Litho printing vs. digital printing

Up until around five years ago, deciding which printing technology to use for a print job was almost as black and white (if you’ll pardon the pun) as litho for long print runs and digital for short print runs. However, printing technology has evolved massively over recent years and today the lines between what can be achieved with digital printing and traditional offset lithographic printing (litho) have blurred. 

At Prism we embrace both printing technologies and celebrate and combine their strengths. We’ve invested in some of the most advanced machines and equipment to ensure that we deliver the highest quality print, whether it’s digital, litho or a combination of the two. 

Let’s take a look at the two technologies and the factors that might affect whether your next print job is more suitable for litho or for digital – or a combination of both. 

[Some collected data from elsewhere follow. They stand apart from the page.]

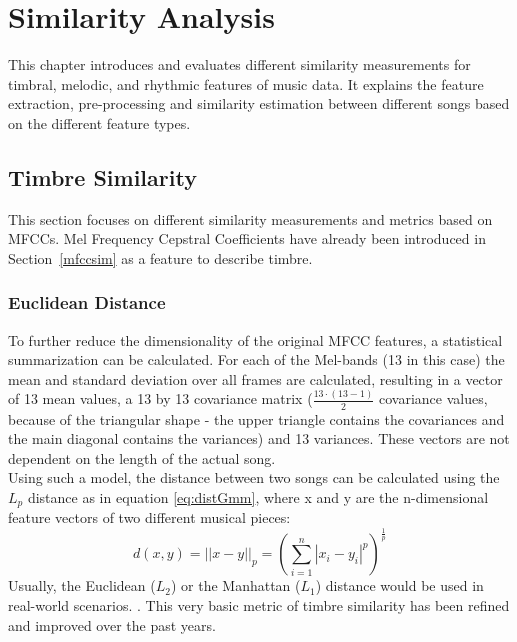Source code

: 
\chapter{Similarity Analysis}\label{simanal}


This chapter introduces and evaluates different similarity measurements for timbral, melodic, and rhythmic features of music data. It explains the feature extraction, pre-processing and similarity estimation between different songs based on the different feature types. 

\section{Timbre Similarity} \label{musly}

This section focuses on different similarity measurements and metrics based on MFCCs. Mel Frequency Cepstral Coefficients have already been introduced in Section~\ref{mfccsim} as a feature to describe timbre.\\

\subsection{Euclidean Distance}\label{mfcceuc}

To further reduce the dimensionality of the original MFCC features, a statistical summarization can be calculated. For each of the Mel-bands (13 in this case) the mean and standard deviation over all frames are calculated, resulting in a vector of 13 mean values, a 13 by 13 covariance matrix ($\frac{13\cdot(13-1)}{2}$ covariance values, because of the triangular shape - the upper triangle contains the covariances and the main diagonal contains the variances) and 13 variances. These vectors are not dependent on the length of the actual song. \cite[pp. 51ff]{knees1}\\
Using such a model, the distance between two songs can be calculated using the $L_p$ distance as in equation \eqref{eq:distGmm}, where x and y are the n-dimensional feature vectors of two different musical pieces:
\begin{equation} \label{eq:distGmm}
d(x, y) = ||x - y||_p = \left(\sum_{i=1}^{n}{|x_i - y_i|^p}\right)^{\frac{1}{p}}
\end{equation}
Usually, the Euclidean ($L_2$) or the Manhattan ($L_1$) distance would be used in real-world scenarios. \cite[p. 58]{knees1}. This very basic metric of timbre similarity has been refined and improved over the past years.

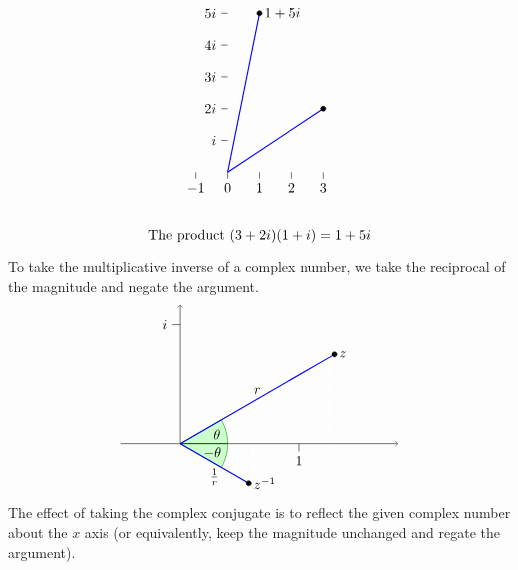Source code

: \begin{equation*}
\begin{tikzpicture}[scale=0.8]
\begin{scope}[xshift=14cm]
      \draw(0,1) -- +(-0.2,0) node[left] {$i$};
      \draw(0,2) -- +(-0.2,0) node[left] {$2i$};
      \draw(0,3) -- +(-0.2,0) node[left] {$3i$};
      \draw(0,4) -- +(-0.2,0) node[left] {$4i$};
      \draw(0,5) -- +(-0.2,0) node[left] {$5i$};
      \draw(-1,0) -- +(0,-0.2) node[below] {$-1$};
      \draw(0,0) -- +(0,-0.2) node[below] {$0$};
      \draw(1,0) -- +(0,-0.2) node[below] {$1$};
      \draw(2,0) -- +(0,-0.2) node[below] {$2$};
      \draw(3,0) -- +(0,-0.2) node[below] {$3$};
      \draw[thick, blue] (0,0) -- (3,2);
      \draw[fill, black] (3,2) circle [radius=2.25pt];
      \draw[thick, blue] (0,0) -- (1,5);
      \draw[fill, black] (1,5) circle [radius=2.25pt] node [right] {$1+5i$};
      \draw (1,-2) node {The product $(3+2i)(1+i)=1+5i$};
    \end{scope}
  \end{tikzpicture}
\end{equation*}
To take the multiplicative inverse of a complex number, we take the
reciprocal of the magnitude and negate the argument. 
\begin{equation*}
  \begin{tikzpicture}
    \draw[help lines, dotted] (30:4.5) -- (30:4.5 |- 0,0);
    \draw[help lines, dotted] (-30:2) -- (-30:2 |- 0,0);
    \filldraw[fill=green!20,draw=green!50!black] (0,0) -- (1.2,0) arc (0:30:1.2) -- cycle;
    \filldraw[fill=green!20,draw=green!50!black] (0,0) -- (1.2,0) arc (0:-30:1.2) -- cycle;
    \node at (15:9mm){$~\theta$};
    \node at (-15:9mm){$-\theta~$};
    \draw[->](-1.5,0) -- (5.5,0);
    \draw[->](0,0) -- (0,3.5);
    \draw(0,3) -- +(-0.2,0) node[left] {$i$};
    \draw(3,0) -- +(0,-0.2) node[below] {$1$};
    \draw[thick, blue] (0,0) -- node[above, black] {$r$} (30:4.5);
    \draw[fill, black] (30:4.5) circle [radius=1.8pt] node [right] {$z$};
    \draw[thick, blue] (0,0) -- node[below, black] {$\frac{1}{r}$} (-30:2);
    \draw[fill, black] (-30:2) circle [radius=1.8pt] node [right] {$z^{-1}$};
  \end{tikzpicture}
\end{equation*}
The effect of taking the complex conjugate is to reflect the given
complex number about the $x$ axis (or equivalently, keep the magnitude
unchanged and regate the argument).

The old days of litho vs. digital

First let’s take a quick look at why litho was traditionally used for longer print runs. Although the actual cost to print a sheet was lower than if printed digitally, the majority of time involved and costs incurred were at the set-up stage, when the printing plates were being created. That meant the unit cost decreased as the volume increased.

Digital printing is a modern method of printing that uses a digital based image to print directly onto the printing surface using a laser or inkjet printing press. Until more recently, digital printing set-up and turn around times were a lot quicker than lithographic printing, but quality wasn’t as sharp or consistent.

Both technologies have moved on at a pace. There are still certain advantages and disadvantages to each, but as mentioned earlier, the lines have blurred. 

Introducing the Heidelberg Speedmaster XL75… and the iGen 150

xl75.jpg

At Prism we’ve invested in a state-of-the-art, five colour Heidelberg Speedmaster XL75. It ensures that we can guarantee the highest standards of lithographic printing. This ultra modern press includes innovations such as the Prinect Inpress Control, which means the press continually measures colour, ink consistency and print quality to deliver optimum colour matching and quality control.

It also offers a fully automated set-up process, which significantly reduces the set-up time. With faster ready times, higher running speeds and production stability we can now offer litho as a viable and economic option for short print runs, as well as long. 

Xerox® iGen®

Xerox® iGen®

At the same time, recent advancements in digital print technology means the print quality on digital printing has improved significantly.

We’ve invested in Xerox® iGen® technology which has dramatically increased our capacity for digital print as well as our capabilities and flexibility. The Xerox® iGen® is able to print a greater range of sizes, such as large brochures etc, and the sophisticated colour management tools allow for precise control of output. This means that the results can rival traditional offset printing in terms of quality and accuracy.

Our digital press can turn out an impressive 150 pages per minute. This means that we can cost effectively cater for high volume print runs as well as short runs with tight timescales. 

Which printing technology to use?

When deciding whether to go the litho or digital route, there are a number of factors that will affect the decision. Cost does still play its part. For very short runs digital is still more cost effective as it’s quicker to set-up. The type of surface you want to print on will also influence the decision. Digital printing isn’t as suitable for more fibrous and raw printing stock or for heavily coated surfaces. 

Litho printing also has an advantage over digital printing when it comes to folding. With digital printing the toner sits on top of the sheet and so if there are lots folds required, there is a risk of cracking.

Most digital presses use a four-colour (CMYK) printing process, so if you need specialist pantone spot colours (for example, for your corporate logo), metallic colours or UV varnishing, then litho is typically your best option. Litho is also great for printing large areas of solid single colour.

An example of a Prism printed brochure.

An example of a Prism printed brochure.

Where digital has the advantage over traditional litho, is the use of variable data. With digital printing you can personalise individual sheets with different images and information, very simply. This variable data capability has revolutionised marketing with the capability to make each product unique. 

Of course, it’s perfectly possible to combine litho and digital to achieve the cost and quality benefits of litho for a long print run, with digital technology then overlaying with variable data. This is a process we adopt regularly. We use litho to lay down the main colours, and then over print personalised details using digital. The results can be truly unique and quite spectacular!

Easy proof

Epson Proofer

Epson Proofer

Many people assume that if they require a physical proof before the full job is printed, then they will have to go the digital route. This certainly used to be the case as running off a couple of copies on a litho machine would be incredibly expensive. At Prism we’ve overcome this problem by investing in an Epson proofer which allows us to verify every proof to ensure colour accuracy.



And the verdict is…

So, as you can see, there is no right or wrong answer. When it comes to choosing the best printing approach, there is much more of a crossover where digital print ends and litho printing starts. We love both technologies and will continue to invest in them in order to offer our customers the most flexible and highest quality printing service available.